(Data entries)

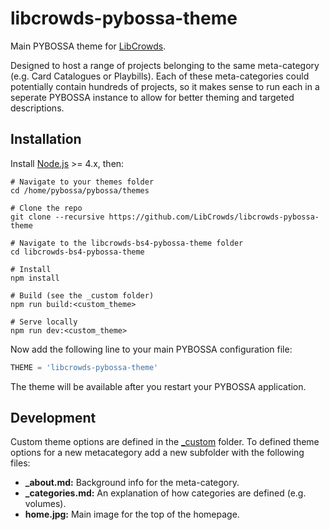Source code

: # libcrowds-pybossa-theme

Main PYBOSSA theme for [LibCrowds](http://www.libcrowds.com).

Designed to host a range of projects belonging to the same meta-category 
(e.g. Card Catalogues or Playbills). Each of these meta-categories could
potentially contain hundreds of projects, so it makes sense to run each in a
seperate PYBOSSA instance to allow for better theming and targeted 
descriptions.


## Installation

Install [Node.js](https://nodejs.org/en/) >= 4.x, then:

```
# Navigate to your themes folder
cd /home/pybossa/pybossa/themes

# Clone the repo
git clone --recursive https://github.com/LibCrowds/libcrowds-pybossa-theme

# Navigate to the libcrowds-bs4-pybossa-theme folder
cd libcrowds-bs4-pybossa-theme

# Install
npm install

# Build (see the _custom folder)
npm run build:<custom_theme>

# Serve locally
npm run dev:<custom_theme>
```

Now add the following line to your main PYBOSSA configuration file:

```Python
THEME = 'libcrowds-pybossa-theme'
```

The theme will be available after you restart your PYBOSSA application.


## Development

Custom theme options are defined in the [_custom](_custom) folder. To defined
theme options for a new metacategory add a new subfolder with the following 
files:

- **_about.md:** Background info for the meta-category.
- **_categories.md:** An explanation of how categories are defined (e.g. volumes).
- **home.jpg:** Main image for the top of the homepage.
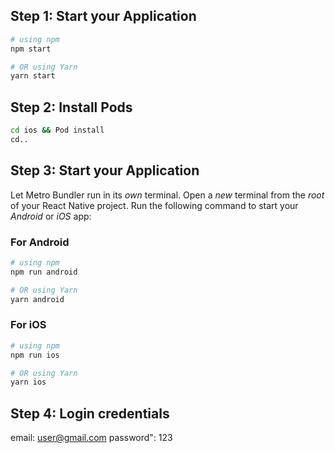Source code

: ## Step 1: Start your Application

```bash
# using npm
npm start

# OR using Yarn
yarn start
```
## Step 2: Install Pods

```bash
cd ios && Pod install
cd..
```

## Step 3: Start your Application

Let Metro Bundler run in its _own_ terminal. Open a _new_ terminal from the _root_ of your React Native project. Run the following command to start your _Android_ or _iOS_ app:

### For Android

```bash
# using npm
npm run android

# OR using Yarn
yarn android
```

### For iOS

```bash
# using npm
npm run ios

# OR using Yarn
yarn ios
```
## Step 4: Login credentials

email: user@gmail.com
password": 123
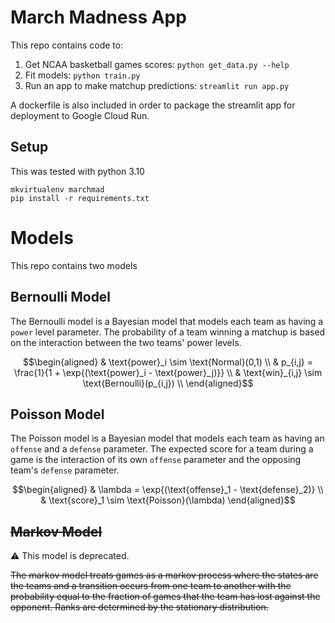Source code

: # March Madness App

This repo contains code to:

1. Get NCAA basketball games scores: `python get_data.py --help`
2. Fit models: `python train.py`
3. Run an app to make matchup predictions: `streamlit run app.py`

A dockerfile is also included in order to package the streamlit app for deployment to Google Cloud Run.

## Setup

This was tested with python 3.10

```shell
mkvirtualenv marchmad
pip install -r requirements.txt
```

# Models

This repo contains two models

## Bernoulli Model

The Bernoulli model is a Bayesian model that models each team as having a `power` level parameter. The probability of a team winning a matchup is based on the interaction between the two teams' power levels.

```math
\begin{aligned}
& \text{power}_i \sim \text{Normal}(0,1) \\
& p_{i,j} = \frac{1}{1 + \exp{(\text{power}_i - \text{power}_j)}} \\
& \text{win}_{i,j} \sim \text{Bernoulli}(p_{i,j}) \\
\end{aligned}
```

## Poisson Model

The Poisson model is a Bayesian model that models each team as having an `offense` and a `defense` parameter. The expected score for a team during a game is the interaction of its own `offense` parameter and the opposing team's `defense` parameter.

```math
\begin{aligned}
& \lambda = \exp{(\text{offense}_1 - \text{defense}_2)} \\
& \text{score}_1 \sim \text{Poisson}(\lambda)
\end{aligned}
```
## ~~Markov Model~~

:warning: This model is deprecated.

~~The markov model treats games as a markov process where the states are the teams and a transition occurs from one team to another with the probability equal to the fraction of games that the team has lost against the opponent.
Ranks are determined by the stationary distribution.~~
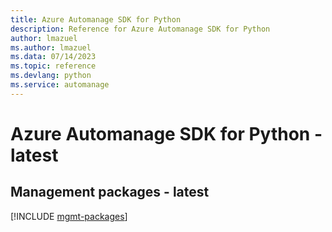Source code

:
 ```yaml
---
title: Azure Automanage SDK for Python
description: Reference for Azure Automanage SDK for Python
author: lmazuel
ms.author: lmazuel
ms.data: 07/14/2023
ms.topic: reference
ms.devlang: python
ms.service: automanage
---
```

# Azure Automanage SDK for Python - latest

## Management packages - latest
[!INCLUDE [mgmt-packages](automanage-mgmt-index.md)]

= Your objective =
Once the pictures are set aside, repeat the remaining data word for word.

= Result for this exercise =
Source code

: # libcrowds-pybossa-theme

Main PYBOSSA theme for [LibCrowds](http://www.libcrowds.com).

Designed to host a range of projects belonging to the same meta-category 
(e.g. Card Catalogues or Playbills). Each of these meta-categories could
potentially contain hundreds of projects, so it makes sense to run each in a
seperate PYBOSSA instance to allow for better theming and targeted 
descriptions.


## Installation

Install [Node.js](https://nodejs.org/en/) >= 4.x, then:

```
# Navigate to your themes folder
cd /home/pybossa/pybossa/themes

# Clone the repo
git clone --recursive https://github.com/LibCrowds/libcrowds-pybossa-theme

# Navigate to the libcrowds-bs4-pybossa-theme folder
cd libcrowds-bs4-pybossa-theme

# Install
npm install

# Build (see the _custom folder)
npm run build:<custom_theme>

# Serve locally
npm run dev:<custom_theme>
```

Now add the following line to your main PYBOSSA configuration file:

```Python
THEME = 'libcrowds-pybossa-theme'
```

The theme will be available after you restart your PYBOSSA application.


## Development

Custom theme options are defined in the [_custom](_custom) folder. To defined
theme options for a new metacategory add a new subfolder with the following 
files:

- **_about.md:** Background info for the meta-category.
- **_categories.md:** An explanation of how categories are defined (e.g. volumes).
- **home.jpg:** Main image for the top of the homepage.
Source code

: ## Step 1: Start your Application

```bash
# using npm
npm start

# OR using Yarn
yarn start
```
## Step 2: Install Pods

```bash
cd ios && Pod install
cd..
```

## Step 3: Start your Application

Let Metro Bundler run in its _own_ terminal. Open a _new_ terminal from the _root_ of your React Native project. Run the following command to start your _Android_ or _iOS_ app:

### For Android

```bash
# using npm
npm run android

# OR using Yarn
yarn android
```

### For iOS

```bash
# using npm
npm run ios

# OR using Yarn
yarn ios
```
## Step 4: Login credentials

email: user@gmail.com
password": 123
Source code

: # March Madness App

This repo contains code to:

1. Get NCAA basketball games scores: `python get_data.py --help`
2. Fit models: `python train.py`
3. Run an app to make matchup predictions: `streamlit run app.py`

A dockerfile is also included in order to package the streamlit app for deployment to Google Cloud Run.

## Setup

This was tested with python 3.10

```shell
mkvirtualenv marchmad
pip install -r requirements.txt
```

# Models

This repo contains two models

## Bernoulli Model

The Bernoulli model is a Bayesian model that models each team as having a `power` level parameter. The probability of a team winning a matchup is based on the interaction between the two teams' power levels.

```math
\begin{aligned}
& \text{power}_i \sim \text{Normal}(0,1) \\
& p_{i,j} = \frac{1}{1 + \exp{(\text{power}_i - \text{power}_j)}} \\
& \text{win}_{i,j} \sim \text{Bernoulli}(p_{i,j}) \\
\end{aligned}
```

## Poisson Model

The Poisson model is a Bayesian model that models each team as having an `offense` and a `defense` parameter. The expected score for a team during a game is the interaction of its own `offense` parameter and the opposing team's `defense` parameter.

```math
\begin{aligned}
& \lambda = \exp{(\text{offense}_1 - \text{defense}_2)} \\
& \text{score}_1 \sim \text{Poisson}(\lambda)
\end{aligned}
```
## ~~Markov Model~~

:warning: This model is deprecated.

~~The markov model treats games as a markov process where the states are the teams and a transition occurs from one team to another with the probability equal to the fraction of games that the team has lost against the opponent.
Ranks are determined by the stationary distribution.~~
Source code

:
 ```yaml
---
title: Azure Automanage SDK for Python
description: Reference for Azure Automanage SDK for Python
author: lmazuel
ms.author: lmazuel
ms.data: 07/14/2023
ms.topic: reference
ms.devlang: python
ms.service: automanage
---
```

# Azure Automanage SDK for Python - latest

## Management packages - latest
[!INCLUDE [mgmt-packages](automanage-mgmt-index.md)]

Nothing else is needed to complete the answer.